Recommendation 2: Increase accountability for ensuring rightful claimants make it through the system
An unknown number of legitimate claimants are being prevented from receiving the benefits for which they are eligible. This marks a failure of the UI system that has not received as much attention as it deserves.
There is currently no way to tell the difference between someone who gave up because they were a criminal and knew they couldn’t pass the step, and someone who gave up because they didn’t understand or have the required documentation to move on.
But we can--and should--tell a different story: one that gives as much weight to how easy these systems are for the rightful claimants to pass through as it does to how good they are at catching criminal actors.
It is currently in the interest of both identity proofing vendors and the UI agencies that contract them to conflate unstarted and incomplete applications with fraud. The vendors’ performance looks more impressive if they don’t counter the perception that everyone who doesn’t get positively identified is fraudulent. UI agencies, under intense scrutiny from the public and US DOL, are able to look more effective.
But, again: The fact that someone was stopped from receiving benefits does not mean that they were rightly stopped. Agencies and vendors should be careful with their language and not imply that unstarted or incomplete applications are fraud.
The agencies should work with the vendor(s) that provide their identity verification solutions to ensure that the unstarted and incomplete applications are tracked and reported separately from those whose incomplete or completed applications had a positive indicator of fraud detected. That data from the vendor should be made available on a user-by-user basis to the UI agency so they can connect it to their own claimant data and break it down by race.
Distinguishing this “false” rejection rate from the overall rejection rate of these systems is a key step toward improving benefits participation rate.
While the document+biometric verification products will have gone through usability testing within the vendor's company, UI agencies should usability test the end-to-end experience themselves or in partnership with the vendor.
Whether the identity proofing is included in the initial application, triggered by a change on the account, or requested as part of a backlog-clearing process, it exists in a context beyond what the vendor could've usability tested independently: e.g., surrounding website interface, digital notification or physical letter asking them to complete the identity proofing process. Here are some key questions to ask about the experience:
- How is someone notified that they need to go through additional identity verification?
- Does it make clear what people should do if they don’t have a photo ID or have difficulty going through the vendor’s process?
- What methods are used, and are those effective for the population in question? (Have you considered using SMS?)
- Has the notification content been usability tested in all languages? (Do people understand what is being asked of them, and the importance of them following through?)
- Is the claimant reminded to start the process if they don’t ever begin? (They should be.)
- How long does someone have to complete the identity proofing process? Does the data support this time period? (California increased the period from 10 to 30 days.)
- What languages is the vendor’s user experience available in?
- If someone starts but does not finish the application:
- Is there a clear way from the vendor’s user experience for someone to get direct agency help if they are unable to provide what the process requires?
- Is the claimant reminded to complete the process if they begin but do not finish? (They should be.)
By conducting their own usability testing, UI agencies have the opportunity to make sure that the experience has been tested by a representative sample of people based on the demographics of the population seeking UI benefits. If anything is found to be unclear, the agencies should work either on their own or with the vendor to ensure that the experience or communication is improved.
In a 2018 study co-authored by researchers at the MIT Media Lab and Microsoft Research, lighter-skinned men were more than 40x less likely to be misclassified than darker-skinned women in common face recognition software. A response by IBM to that paper said that they made significant improvements to their system, but lighter-skinned men were still 13x less likely to be misclassified than darker-skinned women.
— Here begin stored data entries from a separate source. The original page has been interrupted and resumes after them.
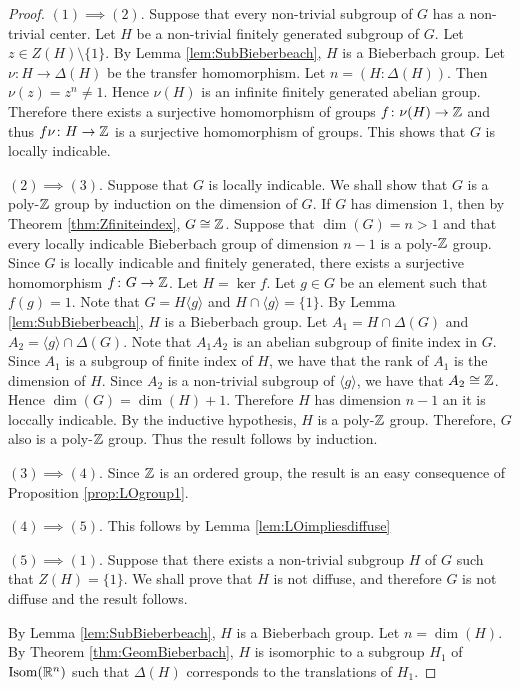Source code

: \begin{proof}
$(1)\implies (2).$ Suppose that every non-trivial subgroup of $G$ has a non-trivial center. Let $H$ be a non-trivial finitely generated subgroup of $G$. Let $z\in Z(H)\setminus \{ 1\}$. By Lemma \ref{lem:SubBieberbeach}, $H$ is a Bieberbach group.  Let $\nu\colon H\to\Delta(H)$ be the transfer homomorphism. Let $n=(H:\Delta(H))$. Then $\nu(z)=z^n\neq 1$. Hence $\nu(H)$ is an infinite finitely generated abelian group. Therefore there exists a surjective homomorphism of groups $f\colon \nu(H)\to\mathbb{Z}$ and thus $f\nu \colon H\to\mathbb{Z}$ is a surjective homomorphism of groups. This shows that $G$ is locally indicable. 

$(2)\implies (3).$ Suppose that $G$ is locally indicable. We shall show that $G$ is a poly-$\mathbb{Z}$ group by induction on the dimension of $G$. If $G$ has dimension $1$, then by Theorem \ref{thm:Zfiniteindex}, $G\cong \mathbb{Z}$. Suppose that $\dim(G)=n>1$ and that every locally indicable Bieberbach group of dimension $n-1$ is a poly-$\mathbb{Z}$ group. Since $G$ is locally indicable and finitely generated, there exists a surjective homomorphism $f\colon G\to\mathbb{Z}$. Let $H=\ker f$. Let $g\in G$ be an element such that $f(g)=1$. Note that $G=H\langle g\rangle$ and $H\cap \langle g\rangle=\{ 1\}$. By Lemma \ref{lem:SubBieberbeach}, $H$ is a Bieberbach group. Let $A_1=H\cap\Delta (G)$ and $A_2=\langle g\rangle \cap\Delta(G)$. Note that $A_1A_2$ is an abelian subgroup of finite index in $G$. Since $A_1$ is a subgroup of finite index of $H$, we have that the rank of $A_1$ is the dimension of $H$. Since $A_2$ is a non-trivial subgroup of $\langle g\rangle$, we have that $A_2\cong \mathbb{Z}$.
Hence $\dim(G)=\dim (H)+1$. Therefore $H$ has dimension $n-1$ an it is loccally indicable. By the inductive hypothesis, $H$ is a poly-$\mathbb{Z}$ group. Therefore, $G$ also is a poly-$\mathbb{Z}$ group. Thus the result follows by induction. 

$(3)\implies (4).$ Since $\mathbb{Z}$ is an ordered group, the result is an easy consequence of Proposition \ref{prop:LOgroup1}.

$(4)\implies (5).$ This follows by Lemma \ref{lem:LOimpliesdiffuse}

$(5)\implies (1).$ Suppose that there exists a non-trivial subgroup $H$ of $G$ such that $Z(H)=\{ 1\}$. We shall prove that $H$ is not diffuse, and therefore $G$ is not diffuse and the result follows.

By Lemma \ref{lem:SubBieberbeach}, $H$ is a Bieberbach group. Let $n=\dim(H)$.
By Theorem \ref{thm:GeomBieberbach}, $H$ is isomorphic to a subgroup $H_1$ of $\operatorname{Isom}(\mathbb{R}^n)$ such that $\Delta(H)$ corresponds to the translations of $H_1$. 


\end{proof}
The NIST Face Recognition Vendor Test found that when image quality is low and you're trying to match a photo to one of many possibilities (1:N), "false negatives are generally higher in people born in Africa and the Caribbean, the effect being stronger in older individuals."
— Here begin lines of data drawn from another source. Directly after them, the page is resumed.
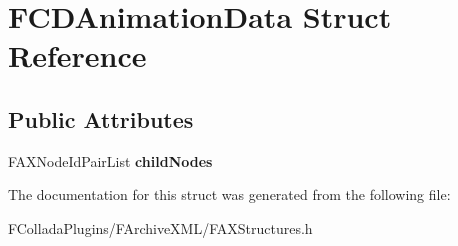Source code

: \hypertarget{structFCDAnimationData}{
\section{FCDAnimationData Struct Reference}
\label{structFCDAnimationData}
}
\subsection*{Public Attributes}
\begin{DoxyCompactItemize}
\item 
\hypertarget{structFCDAnimationData_a2161163930f76b5f439f0192088616a8}{
FAXNodeIdPairList {\bfseries childNodes}}
\label{structFCDAnimationData_a2161163930f76b5f439f0192088616a8}

\end{DoxyCompactItemize}


The documentation for this struct was generated from the following file:\begin{DoxyCompactItemize}
\item 
FColladaPlugins/FArchiveXML/FAXStructures.h\end{DoxyCompactItemize}
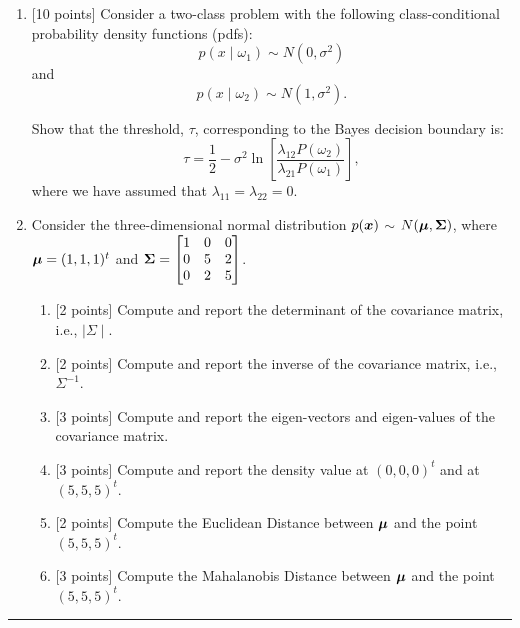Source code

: \documentclass[11pt]{article}
\newcommand{\myvector}[1]{\mbox{\boldmath$#1$}}
\begin{document}
\begin{enumerate}
(c) Let $P(\omega_1) = P(\omega_2) = 1/2$. Suppose the loss function is defined as follows: $\lambda_{11}=\lambda_{22}=0$, $\lambda_{12}=2$ and $\lambda_{21}=1$. Compute the Bayes decision boundary and write down the Bayes decision rule. Note that  $\lambda_{ij}$ represents the loss incurred when a sample from class $\omega_j$ is classified as $\omega_i$. Mark the decision boundary and decision regions on the figure in (a).

(d) Intuitively explain why the boundaries in (b) and (c) are different.


\item{[10 points]} Consider a two-class problem with the following class-conditional probability density functions (pdfs):
\[
p(x \mid \omega_1) \sim N(0, \sigma^2)
\]
and 
\[
p(x \mid \omega_2) \sim N(1, \sigma^2).
\]

Show that the threshold, $\tau$, corresponding to the Bayes decision boundary is: 
\[
\tau = \frac{1}{2} - \sigma^2 \ln \left[\frac{\lambda_{12}P(\omega_2)}{\lambda_{21}P(\omega_1)}\right],
\]
where we have assumed that $\lambda_{11} = \lambda_{22} = 0$. 


\item Consider the three-dimensional normal distribution
$p(\myvector{x})$ $\sim$ $N(\myvector{\mu},
\myvector{\Sigma})$, where $\myvector{\mu} = (1, 1, 1)^t$ and
$\myvector{\Sigma} = \begin{bmatrix} 1 & 0 & 0 \\ 0 & 5 & 2 \\ 0 & 2
& 5 \end{bmatrix}$. 


\begin{enumerate}
\item{[2 points]} Compute and report the determinant of the covariance matrix, i.e., $\mid \Sigma \mid$.
\item{[2 points]} Compute and report the inverse of the covariance matrix, i.e., $\Sigma^{-1}$.
\item{[3 points]} Compute and report the eigen-vectors and eigen-values of the covariance matrix. 
\item{[3 points]} Compute and report the density value at $(0, 0, 0)^t$ and at $(5,5,5)^t$. 
\item{[2 points]} Compute the Euclidean Distance between $\myvector{\mu}$ and the point $(5,5,5)^t$. 
\item{[3 points]} Compute the Mahalanobis Distance between $\myvector{\mu}$ and the point $(5,5,5)^t$. 

\end{enumerate}



\end{enumerate}

\rule{7in}{1pt}
\end{document}
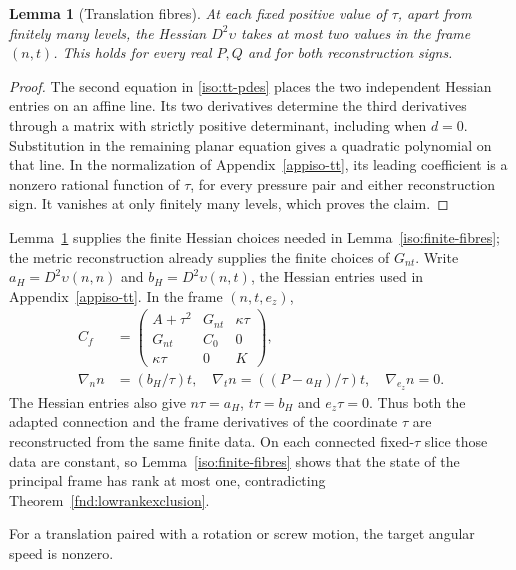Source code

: \documentclass[11pt,a4paper]{article}
\numberwithin{equation}{section}
\theoremstyle{plain}
\newtheorem{lemma}[theorem]{Lemma}
\theoremstyle{definition}
\theoremstyle{remark}
\begin{document}
\begin{lemma}[Translation fibres]\label{iso:tt-fibres}
At each fixed positive value of $\tau$, apart from finitely many levels,
the Hessian $D^2\upsilon$ takes at most two values in the frame $(n,t)$.
This holds for every real $P,Q$ and for both reconstruction signs.
\end{lemma}
\begin{proof}
The second equation in \eqref{iso:tt-pdes} places the two independent
Hessian entries on an affine line. Its two derivatives determine the
third derivatives through a matrix with strictly positive determinant,
including when $d=0$. Substitution in the remaining planar equation
gives a quadratic polynomial on that line. In the normalization of
Appendix~\ref{appiso-tt}, its leading coefficient is a nonzero rational
function of $\tau$, for every pressure pair and either reconstruction
sign. It vanishes at only finitely many levels, which proves the claim.
\end{proof}

Lemma~\ref{iso:tt-fibres} supplies the finite Hessian choices needed in
Lemma~\ref{iso:finite-fibres}; the metric reconstruction already supplies
the finite choices of $G_{nt}$.  Write $a_H=D^2\upsilon(n,n)$ and
$b_H=D^2\upsilon(n,t)$, the Hessian entries used in
Appendix~\ref{appiso-tt}.  In the frame $(n,t,e_z)$,
\[
 \begin{aligned}
 C_f&=\begin{pmatrix}A+\tau^2&G_{nt}&\kappa\tau\\G_{nt}&C_0&0\\
 \kappa\tau&0&K\end{pmatrix},\\
 \nabla_n n&=(b_H/\tau)t,\quad
 \nabla_t n=((P-a_H)/\tau)t,\quad \nabla_{e_z}n=0.
 \end{aligned}
\]
The Hessian entries also give $n\tau=a_H$, $t\tau=b_H$ and $e_z\tau=0$.
Thus both the adapted connection and the frame derivatives of the
coordinate $\tau$ are reconstructed from the same finite data.
On each connected fixed-$\tau$ slice those data are constant, so
Lemma~\ref{iso:finite-fibres} shows that the state of the principal frame
has rank at most one, contradicting Theorem~\ref{fnd:lowrankexclusion}.

For a translation paired with a rotation or screw motion, the target
angular speed is nonzero.
\end{document}
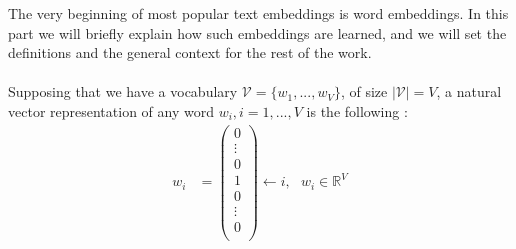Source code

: \documentclass{article}
\newcommand{\R}{\mathbb R}
\begin{document}
The very beginning of most popular
text embeddings is word embeddings. In this part
we will briefly explain how such embeddings are learned, and we will
set the definitions and the general context for the rest of the 
work. \\ \\
Supposing that we have a vocabulary 
$\mathcal{V} = \{w_1, ..., w_V \}$, of size 
$| \mathcal{V} | = V$, a natural vector representation of any word 
$w_i, i=1, ..., V$ is the following :
\begin{align*}
    w_i &= 
    \left (
    \begin{array}{c}
        0 \\
        \vdots \\
        0 \\
        1 \\
        0 \\
        \vdots \\
        0 \\
    \end{array}
    \right ) \leftarrow i,\ \ \ w_i \in \R^V
\end{align*}
\end{document}
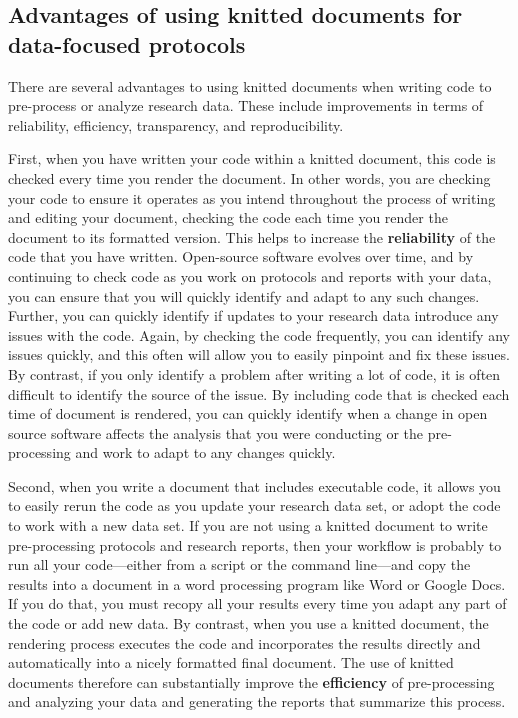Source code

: \documentclass[]{tufte-book}
\begin{document}
\subsection{Advantages of using knitted documents for data-focused protocols}\label{advantages-of-using-knitted-documents-for-data-focused-protocols}

There are several advantages to using knitted documents when writing code to
pre-process or analyze research data. These include improvements in terms of
reliability, efficiency, transparency, and reproducibility.

First, when you have written your code within a knitted document, this code is
checked every time you render the document. In other words, you are checking
your code to ensure it operates as you intend throughout the process of writing
and editing your document, checking the code each time you render the document
to its formatted version. This helps to increase the \textbf{reliability} of the code
that you have written. Open-source software evolves over time, and by continuing
to check code as you work on protocols and reports with your data, you can
ensure that you will quickly identify and adapt to any such changes. Further,
you can quickly identify if updates to your research data introduce any issues
with the code. Again, by checking the code frequently, you can identify any
issues quickly, and this often will allow you to easily pinpoint and fix these
issues. By contrast, if you only identify a problem after writing a lot of code,
it is often difficult to identify the source of the issue. By including code
that is checked each time of document is rendered, you can quickly identify when
a change in open source software affects the analysis that you were conducting
or the pre-processing and work to adapt to any changes quickly.

Second, when you write a document that includes executable code, it allows you
to easily rerun the code as you update your research data set, or adopt the code
to work with a new data set. If you are not using a knitted document to write
pre-processing protocols and research reports, then your workflow is probably to
run all your code---either from a script or the command line---and copy the
results into a document in a word processing program like Word or Google Docs.
If you do that, you must recopy all your results every time you adapt any part
of the code or add new data. By contrast, when you use a knitted document, the
rendering process executes the code and incorporates the results directly and
automatically into a nicely formatted final document. The use of knitted
documents therefore can substantially improve the \textbf{efficiency} of
pre-processing and analyzing your data and generating the reports that summarize
this process.
\end{document}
If these patterns are at all present in the 1:1 matching use case between a selfie (which isn't necessarily going to be high quality or well-lit) and an ID photo, it would contribute to racial disparities in benefits participation rates.
Ultimately, more information is needed on how false rejection rate differs by skin type. onfido,* a company with a document+biometrific verification product, has been transparent about how its false acceptance rate differs by continent, but there doesn't appear to be data on false rejection rate by skin type from any of the major players in the space.
UI agencies should ask the vendor they are using for document+biometric verification for these performance metrics, and if there is any discrepancy between performance for different skin types, they should ask how the vendor is planning to improve. Jumio,* another company that provides this product, published "5 Practical Ways to Reduce AI Bias in Online Identity Verification," which is a succinct and useful list to reference.
* Note: USDR is neither affiliated with nor endorses any vendors. Additionally, at the time of this publication, neither onfido nor Jumio has been evaluated as part of USDR's ID Proofing Vendor Comparison, but that shouldn't be seen as an indicator of their suitability for UI agencies' needs.